### [Your instructions]
Please print the full listing below exactly, but not the pictures in it.

▽

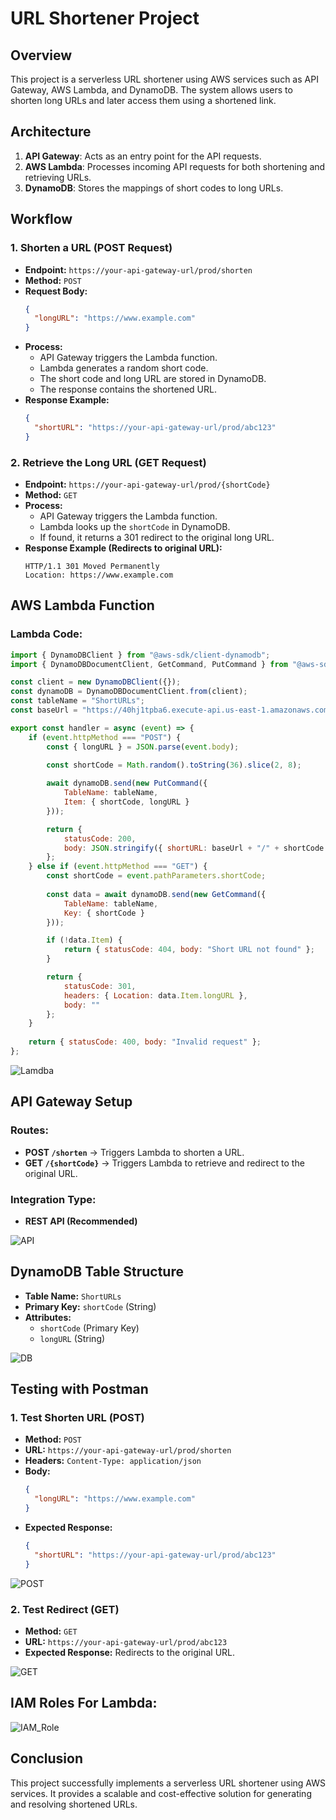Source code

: # URL Shortener Project

## Overview
This project is a serverless URL shortener using AWS services such as API Gateway, AWS Lambda, and DynamoDB. The system allows users to shorten long URLs and later access them using a shortened link.

## Architecture
1. **API Gateway**: Acts as an entry point for the API requests.
2. **AWS Lambda**: Processes incoming API requests for both shortening and retrieving URLs.
3. **DynamoDB**: Stores the mappings of short codes to long URLs.

## Workflow
### 1. Shorten a URL (POST Request)
- **Endpoint:** `https://your-api-gateway-url/prod/shorten`
- **Method:** `POST`
- **Request Body:**
  ```json
  {
    "longURL": "https://www.example.com"
  }
  ```
- **Process:**
  - API Gateway triggers the Lambda function.
  - Lambda generates a random short code.
  - The short code and long URL are stored in DynamoDB.
  - The response contains the shortened URL.
- **Response Example:**
  ```json
  {
    "shortURL": "https://your-api-gateway-url/prod/abc123"
  }
  ```

### 2. Retrieve the Long URL (GET Request)
- **Endpoint:** `https://your-api-gateway-url/prod/{shortCode}`
- **Method:** `GET`
- **Process:**
  - API Gateway triggers the Lambda function.
  - Lambda looks up the `shortCode` in DynamoDB.
  - If found, it returns a 301 redirect to the original long URL.
- **Response Example (Redirects to original URL):**
  ```
  HTTP/1.1 301 Moved Permanently
  Location: https://www.example.com
  ```

## AWS Lambda Function
### Lambda Code:
```javascript
import { DynamoDBClient } from "@aws-sdk/client-dynamodb";
import { DynamoDBDocumentClient, GetCommand, PutCommand } from "@aws-sdk/lib-dynamodb";

const client = new DynamoDBClient({});
const dynamoDB = DynamoDBDocumentClient.from(client);
const tableName = "ShortURLs";
const baseUrl = "https://40hj1tpba6.execute-api.us-east-1.amazonaws.com/prod";

export const handler = async (event) => {
    if (event.httpMethod === "POST") {
        const { longURL } = JSON.parse(event.body);
        
        const shortCode = Math.random().toString(36).slice(2, 8);

        await dynamoDB.send(new PutCommand({
            TableName: tableName,
            Item: { shortCode, longURL }
        }));

        return {
            statusCode: 200,
            body: JSON.stringify({ shortURL: baseUrl + "/" + shortCode }),
        };
    } else if (event.httpMethod === "GET") {
        const shortCode = event.pathParameters.shortCode;
        
        const data = await dynamoDB.send(new GetCommand({
            TableName: tableName,
            Key: { shortCode }
        }));

        if (!data.Item) {
            return { statusCode: 404, body: "Short URL not found" };
        }

        return {
            statusCode: 301,
            headers: { Location: data.Item.longURL },
            body: ""
        };
    }
    
    return { statusCode: 400, body: "Invalid request" };
};
```

![Lamdba](Assignment_images_2/Lambda.png)

## API Gateway Setup
### Routes:
- **POST `/shorten`** → Triggers Lambda to shorten a URL.
- **GET `/{shortCode}`** → Triggers Lambda to retrieve and redirect to the original URL.

### Integration Type:
- **REST API (Recommended)**

![API](Assignment_images_2/API_Gateway.png)

## DynamoDB Table Structure
- **Table Name:** `ShortURLs`
- **Primary Key:** `shortCode` (String)
- **Attributes:**
  - `shortCode` (Primary Key)
  - `longURL` (String)

![DB](Assignment_images_2/DynamoDB.png)

## Testing with Postman
### 1. Test Shorten URL (POST)
- **Method:** `POST`
- **URL:** `https://your-api-gateway-url/prod/shorten`
- **Headers:** `Content-Type: application/json`
- **Body:**
  ```json
  {
    "longURL": "https://www.example.com"
  }
  ```
- **Expected Response:**
  ```json
  {
    "shortURL": "https://your-api-gateway-url/prod/abc123"
  }
  ```

![POST](Assignment_images_2/POST.png)

### 2. Test Redirect (GET)
- **Method:** `GET`
- **URL:** `https://your-api-gateway-url/prod/abc123`
- **Expected Response:** Redirects to the original URL.

![GET](Assignment_images_2/GET.png)

## IAM Roles For Lambda:

![IAM_Role](Assignment_images_2/IAM_roles.png)

## Conclusion
This project successfully implements a serverless URL shortener using AWS services. It provides a scalable and cost-effective solution for generating and resolving shortened URLs.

△

### [Answer section]
Source code

: # URL Shortener Project

## Overview
This project is a serverless URL shortener using AWS services such as API Gateway, AWS Lambda, and DynamoDB. The system allows users to shorten long URLs and later access them using a shortened link.

## Architecture
1. **API Gateway**: Acts as an entry point for the API requests.
2. **AWS Lambda**: Processes incoming API requests for both shortening and retrieving URLs.
3. **DynamoDB**: Stores the mappings of short codes to long URLs.

## Workflow
### 1. Shorten a URL (POST Request)
- **Endpoint:** `https://your-api-gateway-url/prod/shorten`
- **Method:** `POST`
- **Request Body:**
  ```json
  {
    "longURL": "https://www.example.com"
  }
  ```
- **Process:**
  - API Gateway triggers the Lambda function.
  - Lambda generates a random short code.
  - The short code and long URL are stored in DynamoDB.
  - The response contains the shortened URL.
- **Response Example:**
  ```json
  {
    "shortURL": "https://your-api-gateway-url/prod/abc123"
  }
  ```

### 2. Retrieve the Long URL (GET Request)
- **Endpoint:** `https://your-api-gateway-url/prod/{shortCode}`
- **Method:** `GET`
- **Process:**
  - API Gateway triggers the Lambda function.
  - Lambda looks up the `shortCode` in DynamoDB.
  - If found, it returns a 301 redirect to the original long URL.
- **Response Example (Redirects to original URL):**
  ```
  HTTP/1.1 301 Moved Permanently
  Location: https://www.example.com
  ```

## AWS Lambda Function
### Lambda Code:
```javascript
import { DynamoDBClient } from "@aws-sdk/client-dynamodb";
import { DynamoDBDocumentClient, GetCommand, PutCommand } from "@aws-sdk/lib-dynamodb";

const client = new DynamoDBClient({});
const dynamoDB = DynamoDBDocumentClient.from(client);
const tableName = "ShortURLs";
const baseUrl = "https://40hj1tpba6.execute-api.us-east-1.amazonaws.com/prod";

export const handler = async (event) => {
    if (event.httpMethod === "POST") {
        const { longURL } = JSON.parse(event.body);
        
        const shortCode = Math.random().toString(36).slice(2, 8);

        await dynamoDB.send(new PutCommand({
            TableName: tableName,
            Item: { shortCode, longURL }
        }));

        return {
            statusCode: 200,
            body: JSON.stringify({ shortURL: baseUrl + "/" + shortCode }),
        };
    } else if (event.httpMethod === "GET") {
        const shortCode = event.pathParameters.shortCode;
        
        const data = await dynamoDB.send(new GetCommand({
            TableName: tableName,
            Key: { shortCode }
        }));

        if (!data.Item) {
            return { statusCode: 404, body: "Short URL not found" };
        }

        return {
            statusCode: 301,
            headers: { Location: data.Item.longURL },
            body: ""
        };
    }
    
    return { statusCode: 400, body: "Invalid request" };
};
```

![Lamdba](Assignment_images_2/Lambda.png)

## API Gateway Setup
### Routes:
- **POST `/shorten`** → Triggers Lambda to shorten a URL.
- **GET `/{shortCode}`** → Triggers Lambda to retrieve and redirect to the original URL.

### Integration Type:
- **REST API (Recommended)**

![API](Assignment_images_2/API_Gateway.png)

## DynamoDB Table Structure
- **Table Name:** `ShortURLs`
- **Primary Key:** `shortCode` (String)
- **Attributes:**
  - `shortCode` (Primary Key)
  - `longURL` (String)

![DB](Assignment_images_2/DynamoDB.png)

## Testing with Postman
### 1. Test Shorten URL (POST)
- **Method:** `POST`
- **URL:** `https://your-api-gateway-url/prod/shorten`
- **Headers:** `Content-Type: application/json`
- **Body:**
  ```json
  {
    "longURL": "https://www.example.com"
  }
  ```
- **Expected Response:**
  ```json
  {
    "shortURL": "https://your-api-gateway-url/prod/abc123"
  }
  ```

![POST](Assignment_images_2/POST.png)

### 2. Test Redirect (GET)
- **Method:** `GET`
- **URL:** `https://your-api-gateway-url/prod/abc123`
- **Expected Response:** Redirects to the original URL.

![GET](Assignment_images_2/GET.png)

## IAM Roles For Lambda:

![IAM_Role](Assignment_images_2/IAM_roles.png)

## Conclusion
This project successfully implements a serverless URL shortener using AWS services. It provides a scalable and cost-effective solution for generating and resolving shortened URLs.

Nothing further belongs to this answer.